The professor of theatre and communication at Bluffton University also brought back ideas for her classes, including Theatre for Social Change, a class she has developed and is currently teaching for the second time.

Friesen, also the chair of communication and theatre at Bluffton, outlined her participation in the directors’ symposium, “Theatre-makers: Theatre for Social Change and Community Engagement,” during a campus colloquium Jan. 9.

Hosted near Spoleto, Italy, by La MaMa Umbria—which is affiliated with the experimental theatre company La MaMa in New York City—the training program allowed Friesen and 14 other participants from around the U.S. and the world to work with internationally known theatre artists.

Through eight hours of workshops each day, she and the other theatre educators and artists—ranging from college age to the mid-60s—experimented with techniques for using theatre to address social issues.

Leading one of the workshops was a member of the Combatants for Peace program, which works to help Israelis and Palestinians find common ground despite their polarized backgrounds. Other facilitators were an Argentine who now teaches at the University of San Francisco; an American playwright and performer; and the co-founding members of an Italian theatre company.

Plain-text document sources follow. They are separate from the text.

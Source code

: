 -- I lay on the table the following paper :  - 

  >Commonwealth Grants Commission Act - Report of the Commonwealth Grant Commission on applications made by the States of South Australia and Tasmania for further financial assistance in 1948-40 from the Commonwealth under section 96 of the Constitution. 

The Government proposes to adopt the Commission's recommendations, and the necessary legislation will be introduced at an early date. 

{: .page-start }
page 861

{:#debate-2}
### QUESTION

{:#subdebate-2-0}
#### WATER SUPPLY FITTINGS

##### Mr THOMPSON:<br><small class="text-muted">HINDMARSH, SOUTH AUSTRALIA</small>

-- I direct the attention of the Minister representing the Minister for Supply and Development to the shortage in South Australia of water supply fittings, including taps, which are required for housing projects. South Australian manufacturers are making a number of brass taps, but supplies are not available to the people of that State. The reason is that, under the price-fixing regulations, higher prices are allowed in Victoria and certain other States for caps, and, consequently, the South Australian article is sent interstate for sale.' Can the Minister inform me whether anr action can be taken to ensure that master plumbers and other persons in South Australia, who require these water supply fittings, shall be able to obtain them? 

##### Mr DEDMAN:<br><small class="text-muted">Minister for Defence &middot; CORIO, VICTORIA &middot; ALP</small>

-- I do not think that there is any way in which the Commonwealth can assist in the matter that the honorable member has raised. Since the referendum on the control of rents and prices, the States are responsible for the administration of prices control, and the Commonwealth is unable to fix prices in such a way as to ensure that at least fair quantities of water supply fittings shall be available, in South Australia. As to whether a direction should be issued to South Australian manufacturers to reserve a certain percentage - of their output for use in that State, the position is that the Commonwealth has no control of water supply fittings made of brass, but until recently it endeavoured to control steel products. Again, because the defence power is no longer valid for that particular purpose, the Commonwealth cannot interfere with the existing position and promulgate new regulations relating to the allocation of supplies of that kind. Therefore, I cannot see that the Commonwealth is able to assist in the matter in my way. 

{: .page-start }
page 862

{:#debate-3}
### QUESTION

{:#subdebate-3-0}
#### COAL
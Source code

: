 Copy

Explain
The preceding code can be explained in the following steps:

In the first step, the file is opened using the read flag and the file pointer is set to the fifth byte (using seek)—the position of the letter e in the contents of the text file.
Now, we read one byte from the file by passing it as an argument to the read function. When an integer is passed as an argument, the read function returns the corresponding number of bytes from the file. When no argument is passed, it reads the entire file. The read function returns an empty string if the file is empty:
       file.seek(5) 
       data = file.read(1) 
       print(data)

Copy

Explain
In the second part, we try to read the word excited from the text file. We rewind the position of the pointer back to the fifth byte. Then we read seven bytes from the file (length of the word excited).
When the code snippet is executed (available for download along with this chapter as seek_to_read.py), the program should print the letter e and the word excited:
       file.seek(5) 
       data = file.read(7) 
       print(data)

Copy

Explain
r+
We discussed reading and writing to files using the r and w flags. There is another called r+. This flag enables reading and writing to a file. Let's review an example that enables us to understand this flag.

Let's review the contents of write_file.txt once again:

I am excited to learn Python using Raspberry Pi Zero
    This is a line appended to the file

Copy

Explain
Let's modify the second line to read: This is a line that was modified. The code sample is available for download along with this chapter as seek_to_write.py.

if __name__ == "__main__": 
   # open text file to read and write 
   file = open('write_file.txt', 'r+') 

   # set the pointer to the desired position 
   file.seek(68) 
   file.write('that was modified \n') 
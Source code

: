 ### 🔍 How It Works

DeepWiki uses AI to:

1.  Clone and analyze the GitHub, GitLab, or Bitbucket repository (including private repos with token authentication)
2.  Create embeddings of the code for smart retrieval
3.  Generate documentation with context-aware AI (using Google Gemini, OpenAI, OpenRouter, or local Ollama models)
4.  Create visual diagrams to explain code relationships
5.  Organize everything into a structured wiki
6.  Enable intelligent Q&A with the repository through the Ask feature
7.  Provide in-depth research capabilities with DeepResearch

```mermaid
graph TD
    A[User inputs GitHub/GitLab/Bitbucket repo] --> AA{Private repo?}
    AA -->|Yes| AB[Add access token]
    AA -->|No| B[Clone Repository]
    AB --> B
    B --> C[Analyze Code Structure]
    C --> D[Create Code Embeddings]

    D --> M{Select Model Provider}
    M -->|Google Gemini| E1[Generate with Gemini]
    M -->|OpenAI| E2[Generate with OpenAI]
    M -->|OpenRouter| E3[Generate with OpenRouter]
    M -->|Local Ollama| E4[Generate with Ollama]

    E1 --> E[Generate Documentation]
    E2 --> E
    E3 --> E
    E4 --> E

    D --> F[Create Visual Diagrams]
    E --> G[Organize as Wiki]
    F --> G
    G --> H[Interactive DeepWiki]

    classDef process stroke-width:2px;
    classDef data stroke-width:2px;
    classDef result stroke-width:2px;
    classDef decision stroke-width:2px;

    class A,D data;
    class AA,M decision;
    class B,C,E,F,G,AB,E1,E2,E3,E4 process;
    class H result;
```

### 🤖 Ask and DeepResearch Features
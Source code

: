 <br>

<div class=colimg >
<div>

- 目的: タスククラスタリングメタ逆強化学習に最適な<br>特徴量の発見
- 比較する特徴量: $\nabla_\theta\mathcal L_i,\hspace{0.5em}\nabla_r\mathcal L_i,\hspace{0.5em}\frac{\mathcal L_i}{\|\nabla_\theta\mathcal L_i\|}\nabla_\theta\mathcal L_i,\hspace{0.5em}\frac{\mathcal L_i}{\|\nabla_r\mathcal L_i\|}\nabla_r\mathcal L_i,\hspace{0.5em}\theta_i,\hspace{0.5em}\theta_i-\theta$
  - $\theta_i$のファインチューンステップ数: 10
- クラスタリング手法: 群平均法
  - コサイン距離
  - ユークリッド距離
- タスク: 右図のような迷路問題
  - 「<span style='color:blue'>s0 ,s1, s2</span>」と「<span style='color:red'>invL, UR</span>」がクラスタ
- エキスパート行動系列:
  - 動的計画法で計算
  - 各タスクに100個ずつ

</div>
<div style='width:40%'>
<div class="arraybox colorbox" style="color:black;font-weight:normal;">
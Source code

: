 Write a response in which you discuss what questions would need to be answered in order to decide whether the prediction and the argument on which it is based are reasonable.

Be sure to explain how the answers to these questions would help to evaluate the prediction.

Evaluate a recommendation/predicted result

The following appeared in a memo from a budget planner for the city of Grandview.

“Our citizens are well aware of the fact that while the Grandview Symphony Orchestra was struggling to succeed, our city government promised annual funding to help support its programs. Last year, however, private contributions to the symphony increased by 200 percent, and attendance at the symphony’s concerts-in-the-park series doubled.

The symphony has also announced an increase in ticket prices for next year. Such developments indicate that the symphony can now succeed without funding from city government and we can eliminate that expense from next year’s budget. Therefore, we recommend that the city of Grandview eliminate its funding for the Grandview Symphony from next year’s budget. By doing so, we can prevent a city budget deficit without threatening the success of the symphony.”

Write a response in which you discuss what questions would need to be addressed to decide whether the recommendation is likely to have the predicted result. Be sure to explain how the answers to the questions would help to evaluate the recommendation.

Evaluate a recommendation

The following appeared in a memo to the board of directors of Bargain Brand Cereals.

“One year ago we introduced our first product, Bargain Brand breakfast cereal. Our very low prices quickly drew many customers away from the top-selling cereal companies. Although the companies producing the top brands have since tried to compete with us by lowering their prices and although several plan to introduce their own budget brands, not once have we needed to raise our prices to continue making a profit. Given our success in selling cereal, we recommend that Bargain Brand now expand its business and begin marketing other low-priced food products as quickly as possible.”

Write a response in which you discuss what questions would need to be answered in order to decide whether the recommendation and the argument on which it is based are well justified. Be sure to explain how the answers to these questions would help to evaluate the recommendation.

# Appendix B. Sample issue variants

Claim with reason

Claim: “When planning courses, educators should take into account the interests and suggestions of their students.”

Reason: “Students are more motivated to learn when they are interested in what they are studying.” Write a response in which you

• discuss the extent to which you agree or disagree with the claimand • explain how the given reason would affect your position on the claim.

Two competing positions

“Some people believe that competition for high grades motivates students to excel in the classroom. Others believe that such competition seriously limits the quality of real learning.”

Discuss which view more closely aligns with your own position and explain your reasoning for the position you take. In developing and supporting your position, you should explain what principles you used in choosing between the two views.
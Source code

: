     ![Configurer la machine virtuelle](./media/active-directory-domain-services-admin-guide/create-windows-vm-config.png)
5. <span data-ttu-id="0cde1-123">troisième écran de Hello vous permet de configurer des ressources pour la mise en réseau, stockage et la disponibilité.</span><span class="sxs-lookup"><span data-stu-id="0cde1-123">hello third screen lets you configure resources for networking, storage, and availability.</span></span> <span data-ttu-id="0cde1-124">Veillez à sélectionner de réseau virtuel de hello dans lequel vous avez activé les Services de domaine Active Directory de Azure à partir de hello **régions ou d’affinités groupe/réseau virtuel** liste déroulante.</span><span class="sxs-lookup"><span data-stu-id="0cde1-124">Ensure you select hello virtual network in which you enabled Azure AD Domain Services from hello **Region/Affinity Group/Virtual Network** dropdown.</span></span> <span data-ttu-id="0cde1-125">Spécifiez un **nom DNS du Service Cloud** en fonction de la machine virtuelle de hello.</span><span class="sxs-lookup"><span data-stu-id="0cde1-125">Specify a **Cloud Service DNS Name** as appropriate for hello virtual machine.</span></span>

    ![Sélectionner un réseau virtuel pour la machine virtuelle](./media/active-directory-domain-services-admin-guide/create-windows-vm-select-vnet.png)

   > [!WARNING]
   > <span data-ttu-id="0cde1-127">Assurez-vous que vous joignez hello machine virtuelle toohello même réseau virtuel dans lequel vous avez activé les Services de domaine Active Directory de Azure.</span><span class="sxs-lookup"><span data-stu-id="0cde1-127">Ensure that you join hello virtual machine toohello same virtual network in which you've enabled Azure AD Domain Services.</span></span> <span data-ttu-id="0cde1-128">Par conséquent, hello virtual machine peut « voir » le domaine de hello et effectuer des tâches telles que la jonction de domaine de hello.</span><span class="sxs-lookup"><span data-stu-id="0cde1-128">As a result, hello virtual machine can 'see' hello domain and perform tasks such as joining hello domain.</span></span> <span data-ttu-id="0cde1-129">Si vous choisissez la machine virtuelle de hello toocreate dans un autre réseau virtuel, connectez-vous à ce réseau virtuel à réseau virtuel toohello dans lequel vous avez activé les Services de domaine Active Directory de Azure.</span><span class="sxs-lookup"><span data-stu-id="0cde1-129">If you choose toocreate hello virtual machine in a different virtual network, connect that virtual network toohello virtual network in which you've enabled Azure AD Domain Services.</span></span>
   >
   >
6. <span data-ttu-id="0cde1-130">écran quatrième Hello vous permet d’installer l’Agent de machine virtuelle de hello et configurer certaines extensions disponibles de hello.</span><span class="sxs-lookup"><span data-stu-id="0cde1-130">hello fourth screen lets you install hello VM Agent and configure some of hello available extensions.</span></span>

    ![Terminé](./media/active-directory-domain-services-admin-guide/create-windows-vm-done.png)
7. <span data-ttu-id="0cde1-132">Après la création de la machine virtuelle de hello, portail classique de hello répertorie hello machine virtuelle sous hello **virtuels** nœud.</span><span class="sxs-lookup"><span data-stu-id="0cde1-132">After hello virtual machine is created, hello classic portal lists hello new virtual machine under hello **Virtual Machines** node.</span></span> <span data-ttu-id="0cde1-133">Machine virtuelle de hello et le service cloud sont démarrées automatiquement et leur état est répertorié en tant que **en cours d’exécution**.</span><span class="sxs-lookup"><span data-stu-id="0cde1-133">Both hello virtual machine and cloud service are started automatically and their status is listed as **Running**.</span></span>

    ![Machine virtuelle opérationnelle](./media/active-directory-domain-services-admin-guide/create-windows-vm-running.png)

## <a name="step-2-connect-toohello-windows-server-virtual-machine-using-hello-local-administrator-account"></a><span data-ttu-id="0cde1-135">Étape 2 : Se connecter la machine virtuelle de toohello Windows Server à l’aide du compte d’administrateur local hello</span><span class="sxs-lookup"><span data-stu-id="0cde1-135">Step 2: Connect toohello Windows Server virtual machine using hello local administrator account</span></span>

In addition to hearing presentations, Friesen gained hands-on experience from the theatre artists. Several of their workshops drew upon Brazilian director Augusto Boal’s “Theatre of the Oppressed,” a form of theatre that works with non-practitioners to explore issues of social oppression. “Others borrowed techniques from psychodrama and drama therapy, as well as devising techniques for developing new theatre pieces,” she explained.

“One of my primary reasons for attending this workshop, in addition to experiencing Italy, was to gather techniques, exercises and strategies to use in my own classes, and perhaps to find inspiration for new projects,” she said. “I was not disappointed, and came back with a treasure trove” especially relevant for the Theatre for Social Change class.

She added that theatre-for-social-change techniques like those she experienced engage the “moral imagination,” which peacebuilding scholar John Paul Lederach defined in a 2005 book as “the capacity to imagine something rooted in the challenges of the real world, yet capable of giving birth to that which does not yet exist.”

Such techniques “allow us to flex our creative muscles as we grapple collectively with people both similar to and different from ourselves on important social issues,” Friesen continued, calling her two-week immersion “both exhilarating and exhausting.”

Helping make it possible, she noted, is the generosity of the Mary Nord Ignat and Joseph Ignat families, who established the endowed chair in theatre that she holds at Bluffton. Thanks to them, she said she is able to participate in such professional development opportunities. In 2011, for another example, she spent a month as the community engagement coordinator for Cornerstone Theatre Company in Fowler, California. She has also attended workshops on Broadway as well as various theatre educator seminars.

With the Nord and Ignat families’ help, Friesen is eager to continue exploring theatre as a medium for social change. “Theatre involves the whole person. You’re dealing first and foremost with human stories that have a potential to connect your audience members to rich and difficult topics,” she said.

“If you can imagine positive possibilities for future transformation, that’s one step toward positive social change. Theatre helps unlock that imagination for a better future.”